Dataset entries:
#####
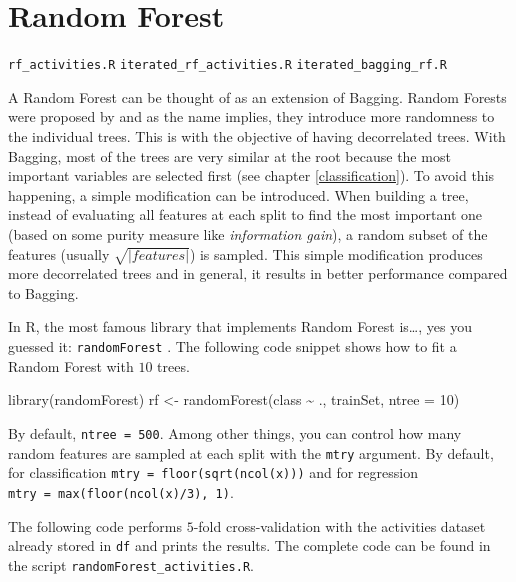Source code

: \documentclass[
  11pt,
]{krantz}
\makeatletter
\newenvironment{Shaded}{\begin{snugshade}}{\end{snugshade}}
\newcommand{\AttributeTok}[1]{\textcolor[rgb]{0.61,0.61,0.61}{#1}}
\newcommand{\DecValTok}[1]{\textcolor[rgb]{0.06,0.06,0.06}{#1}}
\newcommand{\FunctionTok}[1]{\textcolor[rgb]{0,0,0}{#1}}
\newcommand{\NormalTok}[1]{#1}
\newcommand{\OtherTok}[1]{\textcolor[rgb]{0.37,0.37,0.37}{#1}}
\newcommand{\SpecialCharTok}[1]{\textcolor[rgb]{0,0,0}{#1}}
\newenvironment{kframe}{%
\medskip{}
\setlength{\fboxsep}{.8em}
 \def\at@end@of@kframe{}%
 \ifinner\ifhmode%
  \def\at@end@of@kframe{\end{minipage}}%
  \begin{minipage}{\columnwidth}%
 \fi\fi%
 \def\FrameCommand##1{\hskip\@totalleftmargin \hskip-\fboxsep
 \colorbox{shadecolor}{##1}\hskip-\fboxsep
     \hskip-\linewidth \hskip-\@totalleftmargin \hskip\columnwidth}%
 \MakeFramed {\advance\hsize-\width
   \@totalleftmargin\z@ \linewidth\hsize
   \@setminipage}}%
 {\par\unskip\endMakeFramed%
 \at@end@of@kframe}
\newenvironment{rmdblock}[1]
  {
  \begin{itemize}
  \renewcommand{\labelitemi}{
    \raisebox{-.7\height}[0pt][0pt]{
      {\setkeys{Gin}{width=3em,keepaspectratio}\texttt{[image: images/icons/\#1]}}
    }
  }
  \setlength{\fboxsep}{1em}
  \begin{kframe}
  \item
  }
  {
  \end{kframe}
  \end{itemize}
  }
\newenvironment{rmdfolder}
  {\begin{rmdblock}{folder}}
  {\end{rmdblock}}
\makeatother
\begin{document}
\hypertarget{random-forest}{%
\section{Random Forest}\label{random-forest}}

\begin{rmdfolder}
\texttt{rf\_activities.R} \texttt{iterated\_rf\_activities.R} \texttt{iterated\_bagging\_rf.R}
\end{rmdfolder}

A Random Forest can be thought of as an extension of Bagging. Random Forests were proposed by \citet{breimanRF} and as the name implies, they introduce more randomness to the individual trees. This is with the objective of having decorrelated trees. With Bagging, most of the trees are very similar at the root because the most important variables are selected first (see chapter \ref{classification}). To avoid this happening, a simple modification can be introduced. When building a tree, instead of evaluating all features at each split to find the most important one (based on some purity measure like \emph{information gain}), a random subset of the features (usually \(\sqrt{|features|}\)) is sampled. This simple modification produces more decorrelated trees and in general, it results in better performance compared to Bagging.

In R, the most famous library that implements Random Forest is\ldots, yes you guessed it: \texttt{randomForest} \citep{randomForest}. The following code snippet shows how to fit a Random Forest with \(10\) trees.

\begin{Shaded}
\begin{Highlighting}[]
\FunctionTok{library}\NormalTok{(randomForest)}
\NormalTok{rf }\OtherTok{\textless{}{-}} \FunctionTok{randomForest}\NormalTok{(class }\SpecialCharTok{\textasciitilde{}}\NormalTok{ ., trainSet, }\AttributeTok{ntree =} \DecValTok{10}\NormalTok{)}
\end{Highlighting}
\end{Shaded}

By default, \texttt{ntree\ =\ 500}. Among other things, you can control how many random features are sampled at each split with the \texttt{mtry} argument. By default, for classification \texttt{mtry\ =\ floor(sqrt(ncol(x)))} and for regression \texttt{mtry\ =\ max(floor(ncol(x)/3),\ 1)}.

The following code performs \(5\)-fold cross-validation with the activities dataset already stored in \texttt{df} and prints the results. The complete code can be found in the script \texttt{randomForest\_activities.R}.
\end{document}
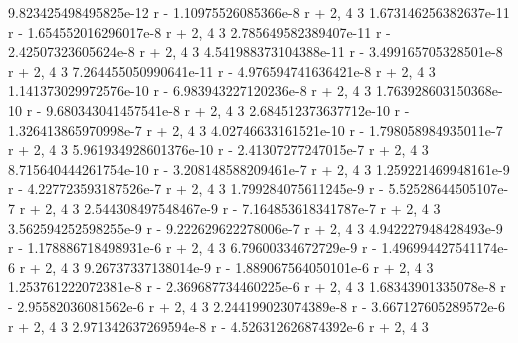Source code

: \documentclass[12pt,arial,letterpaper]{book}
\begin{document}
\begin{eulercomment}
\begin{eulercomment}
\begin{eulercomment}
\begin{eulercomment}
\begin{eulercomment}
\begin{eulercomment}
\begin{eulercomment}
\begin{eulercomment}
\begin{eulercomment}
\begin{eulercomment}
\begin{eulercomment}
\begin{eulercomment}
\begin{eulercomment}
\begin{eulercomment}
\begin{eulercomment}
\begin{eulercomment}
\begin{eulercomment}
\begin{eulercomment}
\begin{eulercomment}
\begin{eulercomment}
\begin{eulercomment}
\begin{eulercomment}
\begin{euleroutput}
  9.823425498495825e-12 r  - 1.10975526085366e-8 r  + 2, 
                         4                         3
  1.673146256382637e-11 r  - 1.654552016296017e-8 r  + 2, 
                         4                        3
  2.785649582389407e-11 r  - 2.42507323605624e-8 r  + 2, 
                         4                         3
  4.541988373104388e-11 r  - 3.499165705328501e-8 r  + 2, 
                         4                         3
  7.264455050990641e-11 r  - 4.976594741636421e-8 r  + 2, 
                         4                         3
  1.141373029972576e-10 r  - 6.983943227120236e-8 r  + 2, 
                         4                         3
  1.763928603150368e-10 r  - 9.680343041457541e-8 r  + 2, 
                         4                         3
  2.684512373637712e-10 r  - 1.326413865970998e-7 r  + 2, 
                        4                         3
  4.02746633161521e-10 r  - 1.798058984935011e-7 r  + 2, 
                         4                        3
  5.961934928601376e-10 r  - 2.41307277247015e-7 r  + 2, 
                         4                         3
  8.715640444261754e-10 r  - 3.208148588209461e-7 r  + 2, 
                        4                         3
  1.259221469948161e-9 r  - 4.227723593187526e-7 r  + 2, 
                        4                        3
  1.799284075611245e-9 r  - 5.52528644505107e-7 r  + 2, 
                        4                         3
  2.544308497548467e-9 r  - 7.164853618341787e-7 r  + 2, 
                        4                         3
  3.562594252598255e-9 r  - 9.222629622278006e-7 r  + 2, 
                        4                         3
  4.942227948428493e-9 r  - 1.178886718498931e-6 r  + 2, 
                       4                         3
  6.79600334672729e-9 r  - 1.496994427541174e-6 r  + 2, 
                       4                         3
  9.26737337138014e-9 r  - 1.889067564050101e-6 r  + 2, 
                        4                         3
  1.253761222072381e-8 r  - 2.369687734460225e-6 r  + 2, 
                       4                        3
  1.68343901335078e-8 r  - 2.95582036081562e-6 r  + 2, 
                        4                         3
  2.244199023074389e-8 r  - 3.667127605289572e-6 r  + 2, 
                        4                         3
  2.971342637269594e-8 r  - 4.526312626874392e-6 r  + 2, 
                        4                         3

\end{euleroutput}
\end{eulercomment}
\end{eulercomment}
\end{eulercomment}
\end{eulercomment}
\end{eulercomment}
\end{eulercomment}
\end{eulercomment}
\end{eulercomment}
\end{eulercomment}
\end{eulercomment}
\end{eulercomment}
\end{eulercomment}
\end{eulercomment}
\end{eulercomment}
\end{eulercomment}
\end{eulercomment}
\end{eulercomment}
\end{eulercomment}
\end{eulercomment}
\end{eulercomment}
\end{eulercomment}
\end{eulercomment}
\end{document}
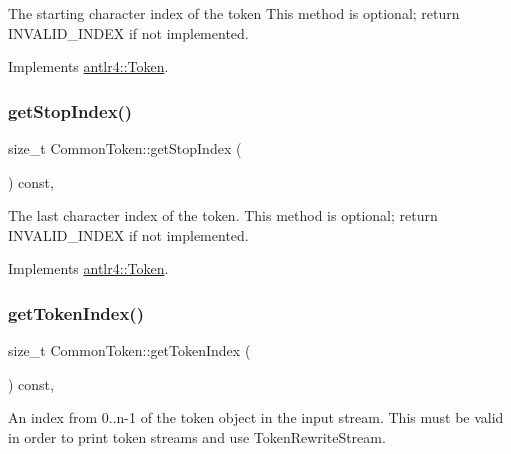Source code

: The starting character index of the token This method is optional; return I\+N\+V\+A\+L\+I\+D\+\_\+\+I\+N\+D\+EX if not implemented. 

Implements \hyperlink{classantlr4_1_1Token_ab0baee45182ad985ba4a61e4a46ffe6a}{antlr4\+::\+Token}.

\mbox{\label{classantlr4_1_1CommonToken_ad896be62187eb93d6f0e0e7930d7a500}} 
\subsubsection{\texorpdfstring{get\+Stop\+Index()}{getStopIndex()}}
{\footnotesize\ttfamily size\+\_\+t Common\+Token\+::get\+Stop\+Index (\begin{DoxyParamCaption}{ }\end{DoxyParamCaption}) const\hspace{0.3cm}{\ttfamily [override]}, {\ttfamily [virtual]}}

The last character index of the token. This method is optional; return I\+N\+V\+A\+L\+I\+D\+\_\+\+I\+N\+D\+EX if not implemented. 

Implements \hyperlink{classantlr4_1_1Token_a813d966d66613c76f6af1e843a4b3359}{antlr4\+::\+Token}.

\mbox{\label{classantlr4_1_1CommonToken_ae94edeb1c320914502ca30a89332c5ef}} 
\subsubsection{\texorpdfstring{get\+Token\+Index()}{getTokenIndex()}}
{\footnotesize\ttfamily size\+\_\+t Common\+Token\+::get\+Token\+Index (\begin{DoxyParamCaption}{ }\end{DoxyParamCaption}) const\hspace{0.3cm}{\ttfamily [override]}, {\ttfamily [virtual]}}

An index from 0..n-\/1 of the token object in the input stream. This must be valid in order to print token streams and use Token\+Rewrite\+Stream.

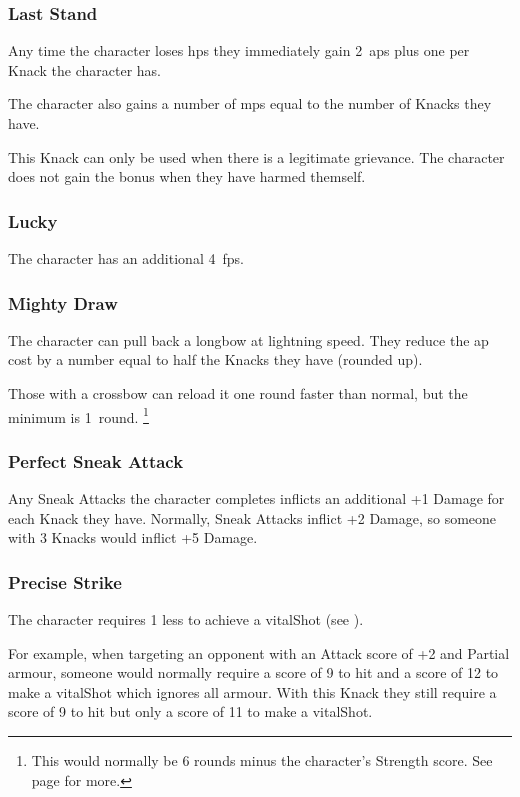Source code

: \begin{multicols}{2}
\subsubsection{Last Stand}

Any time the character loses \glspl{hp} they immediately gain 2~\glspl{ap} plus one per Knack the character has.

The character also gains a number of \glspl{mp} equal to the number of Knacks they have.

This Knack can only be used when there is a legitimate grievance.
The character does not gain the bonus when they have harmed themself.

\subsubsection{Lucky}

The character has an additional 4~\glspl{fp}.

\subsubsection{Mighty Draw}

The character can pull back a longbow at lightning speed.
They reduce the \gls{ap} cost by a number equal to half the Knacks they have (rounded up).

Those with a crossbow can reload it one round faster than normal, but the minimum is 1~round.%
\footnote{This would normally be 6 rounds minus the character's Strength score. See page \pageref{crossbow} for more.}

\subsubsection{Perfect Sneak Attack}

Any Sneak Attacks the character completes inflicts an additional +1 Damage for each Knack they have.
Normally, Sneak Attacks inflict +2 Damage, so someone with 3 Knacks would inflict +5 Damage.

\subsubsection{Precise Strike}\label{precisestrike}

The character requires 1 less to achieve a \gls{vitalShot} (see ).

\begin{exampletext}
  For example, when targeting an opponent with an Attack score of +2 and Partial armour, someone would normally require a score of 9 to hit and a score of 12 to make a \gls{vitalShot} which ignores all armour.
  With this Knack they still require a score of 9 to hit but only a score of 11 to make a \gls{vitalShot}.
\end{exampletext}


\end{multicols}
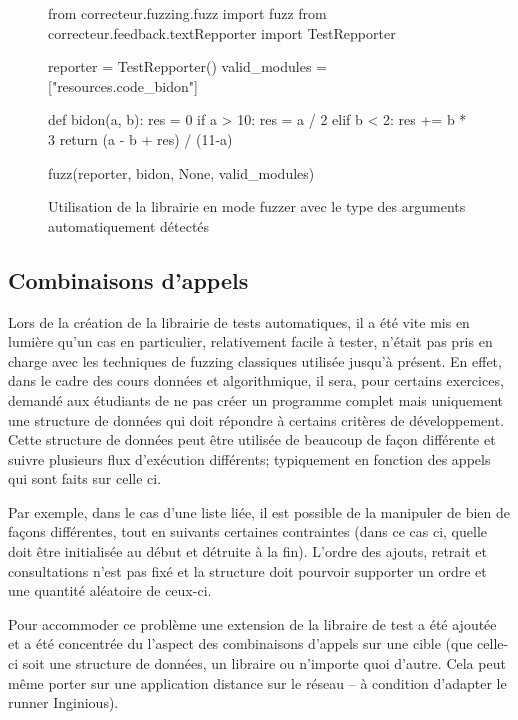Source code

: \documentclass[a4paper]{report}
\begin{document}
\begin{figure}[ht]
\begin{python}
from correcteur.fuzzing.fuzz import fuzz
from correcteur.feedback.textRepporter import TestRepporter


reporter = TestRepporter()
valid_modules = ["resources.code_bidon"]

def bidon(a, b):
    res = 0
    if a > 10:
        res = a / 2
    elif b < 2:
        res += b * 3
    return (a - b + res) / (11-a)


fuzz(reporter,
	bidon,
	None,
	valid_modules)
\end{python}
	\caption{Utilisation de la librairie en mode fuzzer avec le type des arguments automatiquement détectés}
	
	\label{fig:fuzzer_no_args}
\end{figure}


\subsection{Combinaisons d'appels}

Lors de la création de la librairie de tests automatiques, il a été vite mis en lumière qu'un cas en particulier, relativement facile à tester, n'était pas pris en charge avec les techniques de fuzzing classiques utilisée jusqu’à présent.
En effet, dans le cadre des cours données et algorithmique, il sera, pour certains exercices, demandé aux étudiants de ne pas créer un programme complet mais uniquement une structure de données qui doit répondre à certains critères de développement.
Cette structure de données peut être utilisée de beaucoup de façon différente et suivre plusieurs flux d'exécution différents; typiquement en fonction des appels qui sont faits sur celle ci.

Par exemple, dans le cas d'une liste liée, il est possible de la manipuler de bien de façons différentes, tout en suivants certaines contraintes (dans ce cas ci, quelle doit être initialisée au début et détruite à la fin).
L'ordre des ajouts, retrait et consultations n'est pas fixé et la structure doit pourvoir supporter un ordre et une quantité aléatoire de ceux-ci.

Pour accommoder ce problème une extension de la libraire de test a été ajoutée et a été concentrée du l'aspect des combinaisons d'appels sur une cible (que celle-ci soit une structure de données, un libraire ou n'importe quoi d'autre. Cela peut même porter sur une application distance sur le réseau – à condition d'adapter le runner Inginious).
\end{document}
#####
● **TASK BRIEF**
Counting only lines that contain the string "Knacks", how many are there in the data above? Give the number alone.

● **EXERCISE OUTPUT**
3